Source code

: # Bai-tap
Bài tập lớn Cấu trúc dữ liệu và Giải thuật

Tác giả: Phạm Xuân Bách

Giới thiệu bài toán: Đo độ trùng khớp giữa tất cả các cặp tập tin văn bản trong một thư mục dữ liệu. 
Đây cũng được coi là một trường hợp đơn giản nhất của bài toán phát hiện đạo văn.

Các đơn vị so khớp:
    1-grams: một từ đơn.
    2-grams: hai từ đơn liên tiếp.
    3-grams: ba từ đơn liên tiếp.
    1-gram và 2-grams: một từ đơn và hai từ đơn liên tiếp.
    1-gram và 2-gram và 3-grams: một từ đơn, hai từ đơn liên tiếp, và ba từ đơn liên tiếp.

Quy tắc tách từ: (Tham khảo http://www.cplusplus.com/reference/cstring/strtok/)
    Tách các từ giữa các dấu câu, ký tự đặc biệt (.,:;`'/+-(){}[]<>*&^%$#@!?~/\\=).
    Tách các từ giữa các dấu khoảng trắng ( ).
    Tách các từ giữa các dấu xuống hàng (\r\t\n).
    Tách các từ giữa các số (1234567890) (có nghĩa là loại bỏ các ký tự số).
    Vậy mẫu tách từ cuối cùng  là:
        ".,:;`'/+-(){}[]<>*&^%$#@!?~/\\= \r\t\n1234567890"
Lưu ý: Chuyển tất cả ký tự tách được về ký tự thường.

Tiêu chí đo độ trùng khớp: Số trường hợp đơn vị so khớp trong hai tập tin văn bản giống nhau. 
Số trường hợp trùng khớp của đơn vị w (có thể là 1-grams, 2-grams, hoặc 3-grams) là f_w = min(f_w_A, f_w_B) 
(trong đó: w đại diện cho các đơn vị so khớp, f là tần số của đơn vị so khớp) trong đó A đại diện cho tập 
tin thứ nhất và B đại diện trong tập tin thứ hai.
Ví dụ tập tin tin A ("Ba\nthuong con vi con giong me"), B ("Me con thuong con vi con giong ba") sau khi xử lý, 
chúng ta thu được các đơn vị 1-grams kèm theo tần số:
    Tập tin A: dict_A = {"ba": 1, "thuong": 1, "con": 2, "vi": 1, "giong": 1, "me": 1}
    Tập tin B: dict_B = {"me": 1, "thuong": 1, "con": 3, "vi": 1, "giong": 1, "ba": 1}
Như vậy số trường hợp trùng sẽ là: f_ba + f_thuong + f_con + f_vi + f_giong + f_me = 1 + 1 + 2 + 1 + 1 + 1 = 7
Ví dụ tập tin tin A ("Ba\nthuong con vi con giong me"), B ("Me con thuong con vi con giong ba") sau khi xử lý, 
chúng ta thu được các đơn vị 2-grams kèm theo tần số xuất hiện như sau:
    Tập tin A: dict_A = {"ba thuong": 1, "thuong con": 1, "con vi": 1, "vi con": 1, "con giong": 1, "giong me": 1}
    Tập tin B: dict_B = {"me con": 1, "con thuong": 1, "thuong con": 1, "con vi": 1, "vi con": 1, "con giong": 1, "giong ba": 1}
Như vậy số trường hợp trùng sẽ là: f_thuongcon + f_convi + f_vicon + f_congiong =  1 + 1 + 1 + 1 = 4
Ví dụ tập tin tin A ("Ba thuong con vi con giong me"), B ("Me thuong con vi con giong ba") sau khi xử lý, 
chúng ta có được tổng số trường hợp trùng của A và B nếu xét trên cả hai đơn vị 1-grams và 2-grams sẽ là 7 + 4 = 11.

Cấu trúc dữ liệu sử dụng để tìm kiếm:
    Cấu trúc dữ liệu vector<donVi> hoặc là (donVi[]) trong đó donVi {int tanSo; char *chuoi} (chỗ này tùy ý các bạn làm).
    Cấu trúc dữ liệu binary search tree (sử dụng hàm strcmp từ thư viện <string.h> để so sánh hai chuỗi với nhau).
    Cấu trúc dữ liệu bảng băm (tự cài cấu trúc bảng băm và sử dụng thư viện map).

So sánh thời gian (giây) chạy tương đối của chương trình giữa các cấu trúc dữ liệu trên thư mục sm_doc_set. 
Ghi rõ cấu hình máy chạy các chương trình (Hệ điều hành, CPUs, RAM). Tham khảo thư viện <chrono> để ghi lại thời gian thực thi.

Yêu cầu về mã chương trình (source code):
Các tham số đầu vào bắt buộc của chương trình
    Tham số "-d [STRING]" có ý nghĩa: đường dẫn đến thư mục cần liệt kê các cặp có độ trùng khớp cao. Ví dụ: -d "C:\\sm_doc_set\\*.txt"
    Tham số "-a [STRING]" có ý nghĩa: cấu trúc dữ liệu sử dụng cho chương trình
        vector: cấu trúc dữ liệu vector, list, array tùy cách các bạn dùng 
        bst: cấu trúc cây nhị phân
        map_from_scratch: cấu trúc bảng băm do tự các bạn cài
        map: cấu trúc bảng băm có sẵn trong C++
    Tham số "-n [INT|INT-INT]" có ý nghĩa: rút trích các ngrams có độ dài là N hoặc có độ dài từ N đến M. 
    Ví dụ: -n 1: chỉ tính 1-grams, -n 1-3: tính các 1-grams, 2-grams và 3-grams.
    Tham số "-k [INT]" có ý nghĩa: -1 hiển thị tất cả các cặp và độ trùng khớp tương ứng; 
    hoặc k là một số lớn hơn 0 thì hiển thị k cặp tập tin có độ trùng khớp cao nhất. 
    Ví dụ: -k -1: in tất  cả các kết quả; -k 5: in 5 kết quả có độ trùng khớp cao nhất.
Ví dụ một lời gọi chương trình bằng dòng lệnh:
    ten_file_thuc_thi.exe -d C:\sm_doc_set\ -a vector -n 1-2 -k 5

## [WORK INSTRUCTION]
Without altering a single word, reproduce the entries above.

## [RESULT BELOW]
Source code

: # Bai-tap
Bài tập lớn Cấu trúc dữ liệu và Giải thuật

Tác giả: Phạm Xuân Bách

Giới thiệu bài toán: Đo độ trùng khớp giữa tất cả các cặp tập tin văn bản trong một thư mục dữ liệu. 
Đây cũng được coi là một trường hợp đơn giản nhất của bài toán phát hiện đạo văn.

Các đơn vị so khớp:
    1-grams: một từ đơn.
    2-grams: hai từ đơn liên tiếp.
    3-grams: ba từ đơn liên tiếp.
    1-gram và 2-grams: một từ đơn và hai từ đơn liên tiếp.
    1-gram và 2-gram và 3-grams: một từ đơn, hai từ đơn liên tiếp, và ba từ đơn liên tiếp.

Quy tắc tách từ: (Tham khảo http://www.cplusplus.com/reference/cstring/strtok/)
    Tách các từ giữa các dấu câu, ký tự đặc biệt (.,:;`'/+-(){}[]<>*&^%$#@!?~/\\=).
    Tách các từ giữa các dấu khoảng trắng ( ).
    Tách các từ giữa các dấu xuống hàng (\r\t\n).
    Tách các từ giữa các số (1234567890) (có nghĩa là loại bỏ các ký tự số).
    Vậy mẫu tách từ cuối cùng  là:
        ".,:;`'/+-(){}[]<>*&^%$#@!?~/\\= \r\t\n1234567890"
Lưu ý: Chuyển tất cả ký tự tách được về ký tự thường.

Tiêu chí đo độ trùng khớp: Số trường hợp đơn vị so khớp trong hai tập tin văn bản giống nhau. 
Số trường hợp trùng khớp của đơn vị w (có thể là 1-grams, 2-grams, hoặc 3-grams) là f_w = min(f_w_A, f_w_B) 
(trong đó: w đại diện cho các đơn vị so khớp, f là tần số của đơn vị so khớp) trong đó A đại diện cho tập 
tin thứ nhất và B đại diện trong tập tin thứ hai.
Ví dụ tập tin tin A ("Ba\nthuong con vi con giong me"), B ("Me con thuong con vi con giong ba") sau khi xử lý, 
chúng ta thu được các đơn vị 1-grams kèm theo tần số:
    Tập tin A: dict_A = {"ba": 1, "thuong": 1, "con": 2, "vi": 1, "giong": 1, "me": 1}
    Tập tin B: dict_B = {"me": 1, "thuong": 1, "con": 3, "vi": 1, "giong": 1, "ba": 1}
Như vậy số trường hợp trùng sẽ là: f_ba + f_thuong + f_con + f_vi + f_giong + f_me = 1 + 1 + 2 + 1 + 1 + 1 = 7
Ví dụ tập tin tin A ("Ba\nthuong con vi con giong me"), B ("Me con thuong con vi con giong ba") sau khi xử lý, 
chúng ta thu được các đơn vị 2-grams kèm theo tần số xuất hiện như sau:
    Tập tin A: dict_A = {"ba thuong": 1, "thuong con": 1, "con vi": 1, "vi con": 1, "con giong": 1, "giong me": 1}
    Tập tin B: dict_B = {"me con": 1, "con thuong": 1, "thuong con": 1, "con vi": 1, "vi con": 1, "con giong": 1, "giong ba": 1}
Như vậy số trường hợp trùng sẽ là: f_thuongcon + f_convi + f_vicon + f_congiong =  1 + 1 + 1 + 1 = 4
Ví dụ tập tin tin A ("Ba thuong con vi con giong me"), B ("Me thuong con vi con giong ba") sau khi xử lý, 
chúng ta có được tổng số trường hợp trùng của A và B nếu xét trên cả hai đơn vị 1-grams và 2-grams sẽ là 7 + 4 = 11.

Cấu trúc dữ liệu sử dụng để tìm kiếm:
    Cấu trúc dữ liệu vector<donVi> hoặc là (donVi[]) trong đó donVi {int tanSo; char *chuoi} (chỗ này tùy ý các bạn làm).
    Cấu trúc dữ liệu binary search tree (sử dụng hàm strcmp từ thư viện <string.h> để so sánh hai chuỗi với nhau).
    Cấu trúc dữ liệu bảng băm (tự cài cấu trúc bảng băm và sử dụng thư viện map).

So sánh thời gian (giây) chạy tương đối của chương trình giữa các cấu trúc dữ liệu trên thư mục sm_doc_set. 
Ghi rõ cấu hình máy chạy các chương trình (Hệ điều hành, CPUs, RAM). Tham khảo thư viện <chrono> để ghi lại thời gian thực thi.

Yêu cầu về mã chương trình (source code):
Các tham số đầu vào bắt buộc của chương trình
    Tham số "-d [STRING]" có ý nghĩa: đường dẫn đến thư mục cần liệt kê các cặp có độ trùng khớp cao. Ví dụ: -d "C:\\sm_doc_set\\*.txt"
    Tham số "-a [STRING]" có ý nghĩa: cấu trúc dữ liệu sử dụng cho chương trình
        vector: cấu trúc dữ liệu vector, list, array tùy cách các bạn dùng 
        bst: cấu trúc cây nhị phân
        map_from_scratch: cấu trúc bảng băm do tự các bạn cài
        map: cấu trúc bảng băm có sẵn trong C++
    Tham số "-n [INT|INT-INT]" có ý nghĩa: rút trích các ngrams có độ dài là N hoặc có độ dài từ N đến M. 
    Ví dụ: -n 1: chỉ tính 1-grams, -n 1-3: tính các 1-grams, 2-grams và 3-grams.
    Tham số "-k [INT]" có ý nghĩa: -1 hiển thị tất cả các cặp và độ trùng khớp tương ứng; 
    hoặc k là một số lớn hơn 0 thì hiển thị k cặp tập tin có độ trùng khớp cao nhất. 
    Ví dụ: -k -1: in tất  cả các kết quả; -k 5: in 5 kết quả có độ trùng khớp cao nhất.
Ví dụ một lời gọi chương trình bằng dòng lệnh:
    ten_file_thuc_thi.exe -d C:\sm_doc_set\ -a vector -n 1-2 -k 5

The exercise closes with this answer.